::: Task data :::

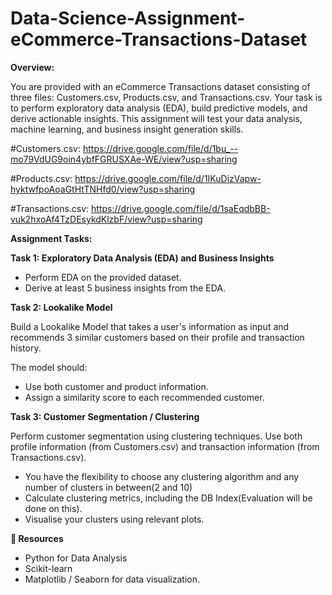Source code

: # Data-Science-Assignment-eCommerce-Transactions-Dataset

**Overview:**

You are provided with an eCommerce Transactions dataset consisting of three files: Customers.csv, Products.csv, and Transactions.csv. Your task is to perform 
exploratory data analysis (EDA), build predictive models, and derive actionable insights. This assignment will test your data analysis, machine learning, and business insight generation skills.

#Customers.csv: https://drive.google.com/file/d/1bu_--mo79VdUG9oin4ybfFGRUSXAe-WE/view?usp=sharing

#Products.csv: https://drive.google.com/file/d/1IKuDizVapw-hyktwfpoAoaGtHtTNHfd0/view?usp=sharing 

#Transactions.csv: https://drive.google.com/file/d/1saEqdbBB-vuk2hxoAf4TzDEsykdKlzbF/view?usp=sharing


**Assignment Tasks:** 

**Task 1:  Exploratory Data Analysis (EDA) and Business Insights** 

- Perform EDA on the provided dataset. 
- Derive at least 5 business insights from the EDA.

**Task 2: Lookalike Model**

Build a Lookalike Model that takes a user's information as input and recommends 3 similar 
customers based on their profile and transaction history.

The model should: 
- Use both customer and product information. 
- Assign a similarity score to each recommended customer.   

**Task 3: Customer Segmentation / Clustering**

Perform customer segmentation using clustering techniques. Use both profile information 
(from Customers.csv) and transaction information (from Transactions.csv). 

- You have the flexibility to choose any clustering algorithm and any number of clusters in between(2 and 10)
- Calculate clustering metrics, including the DB Index(Evaluation will be done on this). 
- Visualise your clusters using relevant plots. 






**🔗 Resources**
- Python for Data Analysis
- Scikit-learn
- Matplotlib / Seaborn for data visualization.






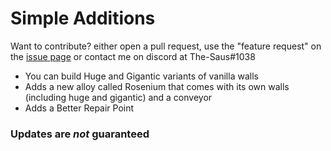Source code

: # Simple Additions
 Want to contribute? either open a pull request, use the "feature request" on the [issue page](https://github.com/TheSaus/SimpleAdditions-Mindustry/issues/new/choose) or contact me on discord at The-Saus#1038
* You can build Huge and Gigantic variants of vanilla walls
* Adds a new alloy called Rosenium that comes with its own walls (including huge and gigantic) and a conveyor
* Adds a Better Repair Point

### Updates are _not_ guaranteed
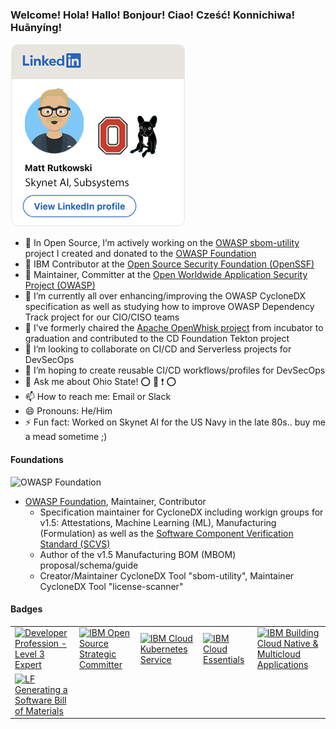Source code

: ### Welcome! Hola! Hallo! Bonjour! Ciao! Cześć! Konnichiwa! Huānyíng!

<!--
**mrutkows/mrutkows** is a ✨ _special_ ✨ repository because its `README.md` (this file) appears on your GitHub profile.

<div class="badge-base LI-profile-badge" data-locale="en_US" data-size="medium" data-theme="light" data-type="VERTICAL" data-vanity="matt-rutkowski-b5545b5" data-version="v1"><a class="badge-base__link LI-simple-link" href="https://www.linkedin.com/in/matt-rutkowski-b5545b5?trk=profile-badge">Matt Rutkowski</a></div>
-->


[![](./images/matt-linked-in-profile-card-comic-small2.png)](https://www.linkedin.com/in/matt-rutkowski-b5545b5?trk=profile-badge)

- 🔭 In Open Source, I’m actively working on the [OWASP sbom-utility](https://github.com/CycloneDX/sbom-utility#resource) project I created and donated to the [OWASP Foundation]()
- :wrench: IBM Contributor at the [Open Source Security Foundation (OpenSSF)](https://openssf.org/)
- :wrench: Maintainer, Committer at the [Open Worldwide Application Security Project (OWASP)]([https://owasp.org/)
- 🌱 I’m currently all over enhancing/improving the OWASP CycloneDX specification as well as studying how to improve OWASP Dependency Track project for our CIO/CISO teams
- :older_man: I’ve formerly chaired the [Apache OpenWhisk project](https://github.com/apache?q=openwhisk) from incubator to graduation and contributed to the CD Foundation Tekton project
- 👯 I’m looking to collaborate on CI/CD and Serverless projects for DevSecOps
- 🤔 I’m hoping to create reusable CI/CD workflows/profiles for DevSecOps
- 💬 Ask me about Ohio State! :o: :raised_hands: :heavy_exclamation_mark: :o:
- 📫 How to reach me: Email or Slack
- 😄 Pronouns: He/Him
- ⚡ Fun fact: Worked on Skynet AI for the US Navy in the late 80s.. buy me a mead sometime ;)

#### Foundations

<img width="200" height="70" src="https://owasp.org/assets/images/logo.png" alt="OWASP Foundation">

- [OWASP Foundation](https://owasp.org/), Maintainer, Contributor
   - Specification maintainer for CycloneDX including workign groups for v1.5: Attestations, Machine Learning (ML), Manufacturing (Formulation) as well as the [Software Component Verification Standard (SCVS)](https://owasp.org/www-project-software-component-verification-standard/)
   - Author of the v1.5 Manufacturing BOM (MBOM) proposal/schema/guide
   - Creator/Maintainer CycloneDX Tool "sbom-utility", Maintainer CycloneDX Tool "license-scanner"
#### Badges

<table border="0" style="border: none;">
  <tr>
    <!-- IBM Dev. Expert -->
    <td>
      <a href="https://www.credly.com/badges/0605e78e-7bf6-4749-bef8-897720d39296/public_url">
        <img width="100" height="100" src="https://images.credly.com/size/680x680/images/7bf5867d-ea16-4d9f-9a6d-3d9011082c4a/Developer-Expert1.png" alt="Developer Profession - Level 3 Expert">
      </a>
    </td>
    <!-- IBM OSS Strategic Committer -->
    <td>
      <a href="https://www.credly.com/badges/789ad4d4-dbd5-4ef6-afaa-63e240e5cc79/public_url">
        <img width="100" height="100" src="https://images.credly.com/size/680x680/images/b6df1cbb-2ade-464c-9924-7ffb3fec3f6c/Open-Source-Strategic-Committer.png" alt="IBM Open Source Strategic Committer">
      </a>
    </td>
    <!-- IBM IKS -->
    <td>
      <a href="https://www.credly.com/badges/18cbbfe8-0370-4e21-a6cc-e33aace3096b/public_url">
        <img width="100" height="100" src="https://images.credly.com/size/220x220/images/c0fb61c5-3b28-4536-8723-c6b7f486302c/Cloud_Kubernetes_Service.png" alt="IBM Cloud Kubernetes Service">
      </a>
    </td>
    <!-- IBM Cloud Essentials -->
    <td>
      <a href="https://www.credly.com/badges/9aa02602-0eec-45f4-aa10-7da442660f0a/public_url">
        <img width="100" height="100" src="https://images.credly.com/size/680x680/images/92e96a17-8498-4007-9731-9971b5a24571/IBM_Cloud_Essentials_-_Knowledge_Badge.png" alt="IBM Cloud Essentials">
      </a>
    </td>
    <!-- IBM Cloud Native & MultiCloud -->
    <td>
      <a href="https://www.credly.com/badges/e892400c-d35e-41b5-972f-4fef5e39e096/public_url">
        <img width="100" height="100" src="https://images.credly.com/size/680x680/images/60cc2ff2-e79e-441b-9d9c-4d6fedf81193/Building_Cloud-Native_and_Multicloud_Apps.png" alt="IBM Building Cloud Native & Multicloud Applications">
      </a>
    </td>
  </tr>
      <!-- LF SBOM Gen. -->
    <td>
      <a href="https://www.credly.com/badges/a3fa0b61-2fa9-4375-9f35-dd91fb775811/public_url">
        <img width="100" height="100" src="https://images.credly.com/size/220x220/images/2d98ff25-a749-49f8-9a9a-720ed8c98f6c/Training_Badges_Master_osbestpractices.png" alt="LF Generating a Software Bill of Materials">
      </a>
    </td>
</table>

:::

# Action item
Nothing should appear in the answer except the lines above from the line with "- Perform EDA on the provided dataset." through the line with "- Calculate clustering", both included, written out exactly.

# Your response
- Perform EDA on the provided dataset. 
- Derive at least 5 business insights from the EDA.

**Task 2: Lookalike Model**

Build a Lookalike Model that takes a user's information as input and recommends 3 similar 
customers based on their profile and transaction history.

The model should: 
- Use both customer and product information. 
- Assign a similarity score to each recommended customer.   

**Task 3: Customer Segmentation / Clustering**

Perform customer segmentation using clustering techniques. Use both profile information 
(from Customers.csv) and transaction information (from Transactions.csv). 

- You have the flexibility to choose any clustering algorithm and any number of clusters in between(2 and 10)
- Calculate clustering metrics, including the DB Index(Evaluation will be done on this). 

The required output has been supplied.